Al bajar la tapa del inodoro y tirar la cadena, Jorge Drexler recorre la sala y se arrima al balcón. Eran como las seis de la mañana. Yo me ilusioné con que en algún momento pasaríamos a las guitarras y veríamos el amanecer cantando alguna de sus canciones. Pero cuando los músicos habían entrado más temprano y visto mi guitarra paradita a un costado, la escondieron presumiendo que quizás Drexler, si la veía, tendría la misma pretensión. Al parecer, cuando el tipo agarra la guitarra no la suelta fácilmente. Así que a Drexler no le quedó otra que irse despidiendo de a poco.

Lo acompañé hasta abajo para abrirle la puerta y nos dimos un abrazo como si al día siguiente nos volviéramos a ver.

– Chau Jorge, que descanses, le dije.
– Adiós Bruno, gracias, gracias por todo, me dijo.

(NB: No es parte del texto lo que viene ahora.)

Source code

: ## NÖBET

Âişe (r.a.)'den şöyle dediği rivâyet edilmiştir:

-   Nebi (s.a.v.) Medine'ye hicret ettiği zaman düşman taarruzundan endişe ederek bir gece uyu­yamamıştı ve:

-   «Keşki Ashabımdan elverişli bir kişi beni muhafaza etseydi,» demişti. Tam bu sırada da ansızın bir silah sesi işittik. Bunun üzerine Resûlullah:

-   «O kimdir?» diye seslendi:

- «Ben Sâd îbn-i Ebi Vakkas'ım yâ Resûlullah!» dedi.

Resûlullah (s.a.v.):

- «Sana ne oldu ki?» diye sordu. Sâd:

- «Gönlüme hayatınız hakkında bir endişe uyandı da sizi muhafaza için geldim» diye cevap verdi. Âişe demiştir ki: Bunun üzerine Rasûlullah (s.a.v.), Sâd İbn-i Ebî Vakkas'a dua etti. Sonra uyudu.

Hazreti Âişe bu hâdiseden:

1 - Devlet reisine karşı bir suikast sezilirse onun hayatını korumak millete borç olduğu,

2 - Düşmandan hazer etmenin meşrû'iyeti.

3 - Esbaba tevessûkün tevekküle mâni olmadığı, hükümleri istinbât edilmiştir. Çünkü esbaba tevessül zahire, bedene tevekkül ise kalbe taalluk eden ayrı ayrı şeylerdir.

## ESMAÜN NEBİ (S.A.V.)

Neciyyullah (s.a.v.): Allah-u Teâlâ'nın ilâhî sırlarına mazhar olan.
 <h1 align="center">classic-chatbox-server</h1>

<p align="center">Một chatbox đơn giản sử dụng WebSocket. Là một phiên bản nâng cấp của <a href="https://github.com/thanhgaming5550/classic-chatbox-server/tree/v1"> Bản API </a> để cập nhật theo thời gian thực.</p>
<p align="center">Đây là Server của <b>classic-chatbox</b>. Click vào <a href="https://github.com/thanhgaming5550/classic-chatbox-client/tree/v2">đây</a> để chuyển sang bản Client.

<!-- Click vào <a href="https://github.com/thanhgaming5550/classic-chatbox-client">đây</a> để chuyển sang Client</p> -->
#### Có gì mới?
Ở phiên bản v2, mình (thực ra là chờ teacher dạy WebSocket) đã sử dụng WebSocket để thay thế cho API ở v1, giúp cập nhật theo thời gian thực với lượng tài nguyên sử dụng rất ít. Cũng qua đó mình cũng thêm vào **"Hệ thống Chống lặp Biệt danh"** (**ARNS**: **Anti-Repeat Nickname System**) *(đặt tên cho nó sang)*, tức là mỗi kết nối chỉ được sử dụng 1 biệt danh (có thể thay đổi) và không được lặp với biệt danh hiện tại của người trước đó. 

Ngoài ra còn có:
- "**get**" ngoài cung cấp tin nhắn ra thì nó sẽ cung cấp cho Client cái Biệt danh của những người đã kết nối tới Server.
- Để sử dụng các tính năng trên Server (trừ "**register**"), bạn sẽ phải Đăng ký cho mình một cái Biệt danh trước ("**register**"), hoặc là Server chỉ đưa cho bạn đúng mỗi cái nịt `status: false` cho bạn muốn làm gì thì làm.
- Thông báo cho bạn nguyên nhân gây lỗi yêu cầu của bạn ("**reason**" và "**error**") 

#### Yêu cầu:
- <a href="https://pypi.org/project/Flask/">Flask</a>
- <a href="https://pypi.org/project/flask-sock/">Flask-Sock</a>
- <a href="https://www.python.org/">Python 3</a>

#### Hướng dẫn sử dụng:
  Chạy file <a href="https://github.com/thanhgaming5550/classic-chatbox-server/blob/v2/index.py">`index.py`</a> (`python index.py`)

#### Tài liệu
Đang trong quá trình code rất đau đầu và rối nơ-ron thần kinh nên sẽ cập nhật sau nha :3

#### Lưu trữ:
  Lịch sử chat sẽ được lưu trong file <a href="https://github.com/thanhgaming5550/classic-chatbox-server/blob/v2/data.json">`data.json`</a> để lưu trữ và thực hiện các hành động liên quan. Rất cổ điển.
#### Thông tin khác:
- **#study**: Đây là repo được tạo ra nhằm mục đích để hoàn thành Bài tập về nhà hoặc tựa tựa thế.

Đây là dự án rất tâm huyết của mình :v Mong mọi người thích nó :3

Nadie lo acompañó. Lo vi irse de mi casa, caminando solito por la avenida Soldati esas cuatro cuadras que lo separaban del hotel, con las manos en los bolsillos de su pantalón y la mirada perdida en el suelo. El hombre que ha sabido caminar con hidalguía sobre la alfombra roja hollywoodense, que ha cantado a capela con un Oscar en la mano en el atril donde todos los premiados hablan de más, ahora camina por una avenida roída e insegura de una ciudad adormecida y sola de Argentina. Y yo no tengo foto ni autógrafo ni filmación que certifique la veracidad de estos hechos. Como suele sucederme, tan sólo tengo el recuerdo, ahora hecho crónica, de verlo entrar y bailar en el living de mi casa.